Historic City News was contacted by a local resident who reported black, painted graffiti defacing some of St Augustine’s most valuable historical buildings, including City Hall. The graffiti, normally associated with a juvenile prank, is considered life threatening to properties, some of which are hundreds of years old.
Jill Pacetti and her family were downtown for breakfast this weekend when they came across the damage on buildings, walls and other property in the area of Cordova Street, Bridge Street, Grenada Street, and Charlotte Street in the Old City subdivision. They found damage from tagging as far away as the post office on King Street. The police were notified.

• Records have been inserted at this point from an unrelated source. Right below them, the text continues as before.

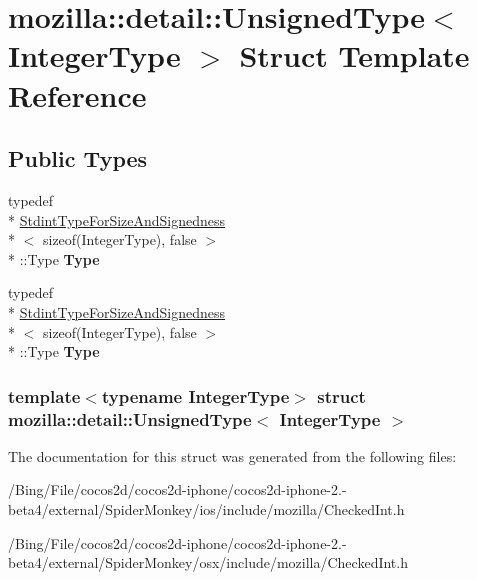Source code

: \hypertarget{structmozilla_1_1detail_1_1_unsigned_type}{\section{mozilla\-:\-:detail\-:\-:Unsigned\-Type$<$ Integer\-Type $>$ Struct Template Reference}
\label{structmozilla_1_1detail_1_1_unsigned_type}
}
\subsection*{Public Types}
\begin{DoxyCompactItemize}
\item 
\hypertarget{structmozilla_1_1detail_1_1_unsigned_type_a2c21d88c22cffae34f92475861d2810c}{typedef \\*
\hyperlink{structmozilla_1_1detail_1_1_stdint_type_for_size_and_signedness}{Stdint\-Type\-For\-Size\-And\-Signedness}\\*
$<$ sizeof(Integer\-Type), false $>$\\*
\-::Type {\bfseries Type}}\label{structmozilla_1_1detail_1_1_unsigned_type_a2c21d88c22cffae34f92475861d2810c}

\item 
\hypertarget{structmozilla_1_1detail_1_1_unsigned_type_a2c21d88c22cffae34f92475861d2810c}{typedef \\*
\hyperlink{structmozilla_1_1detail_1_1_stdint_type_for_size_and_signedness}{Stdint\-Type\-For\-Size\-And\-Signedness}\\*
$<$ sizeof(Integer\-Type), false $>$\\*
\-::Type {\bfseries Type}}\label{structmozilla_1_1detail_1_1_unsigned_type_a2c21d88c22cffae34f92475861d2810c}

\end{DoxyCompactItemize}
\subsubsection*{template$<$typename Integer\-Type$>$ struct mozilla\-::detail\-::\-Unsigned\-Type$<$ Integer\-Type $>$}



The documentation for this struct was generated from the following files\-:\begin{DoxyCompactItemize}
\item 
/\-Bing/\-File/cocos2d/cocos2d-\/iphone/cocos2d-\/iphone-\/2.-\/beta4/external/\-Spider\-Monkey/ios/include/mozilla/Checked\-Int.\-h\item 
/\-Bing/\-File/cocos2d/cocos2d-\/iphone/cocos2d-\/iphone-\/2.-\/beta4/external/\-Spider\-Monkey/osx/include/mozilla/Checked\-Int.\-h\end{DoxyCompactItemize}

- The city has had outbreaks of graffiti in the past. In September 2014, one of the obelisk monuments in Constitution Plaza was tagged. The north-facing base, seen as you exit through the Cathedral Basilica’s main doors, had been vandalized with the words “Be God” and the symbol of an upside-down cross. At the same time, the south face of a sign at 100 San Marco Avenue in front of the Prince of Peace Votive Church had be vandalized with the same message using a similar black spray paint.
The consequences can multiply when dealing with historic buildings and landmarks over those of commercial buildings. In those cases where they are tagged, the damage usually requires special solvents gentle enough not to erode the materials used in construction and double the man-hours in labor to complete the cleaning.
Historic City News reader Dan Holiday volunteered to help St Augustine city employees employ enough “elbow grease” to rub out spray paint damage to one monument last year. He said that he had hoped those responsible had learned their lesson, since police have made arrests previously in graffiti attacks.
Some materials, like the soft, native coquina, which was once mined on Anastasia Island, can be found in the foundation walls of the Castillo de San Marcos National Monument, and other 17th and 18th century structures downtown. Police apprehended vandals who defaced the fort with graffiti and they faced criminal prosecution.
- In August 2011, U.S. Magistrate Judge Joel Toomey sentenced Scott Anthony Hill, 22, and Fang Chin Tsai, 20, both of Jacksonville, to 24-months of probation, one month of home detention, to pay $1,000 in fines and restitution to the National Park Service, and to perform community service at the Castillo de San Marcos National Monument for malicious damage to United States property. They were also charged in state court where they were fined additional fees and court costs and ordered to perform additional community service. The actual damage caused to the fort, more than 300 years since its initial completion in 1695, and the work required to remove the graffiti safely, is not measurable.
- In a separate incident, police apprehended vandals who defaced “Firm” and “Faithful”, the lion statues at the west end of the bridge. They, too, faced criminal prosecution. St Augustine Police arrested Montezz Lamont Blackmon in August 2011 for spraying red paint covering the eyes and nose of one of the lions. A 15-year-old girl with Blackmon admitted to “having paint” but said she did not spray any of it. After finding him guilty, Judge Charles Tinlin sentenced Blackmon to 12-months supervised probation, 300-hours of community service, to make $721.93 in restitution to the City of St. Augustine, to pay fines and court costs of $848 and to write a letter of apology to the citizens of St. Augustine.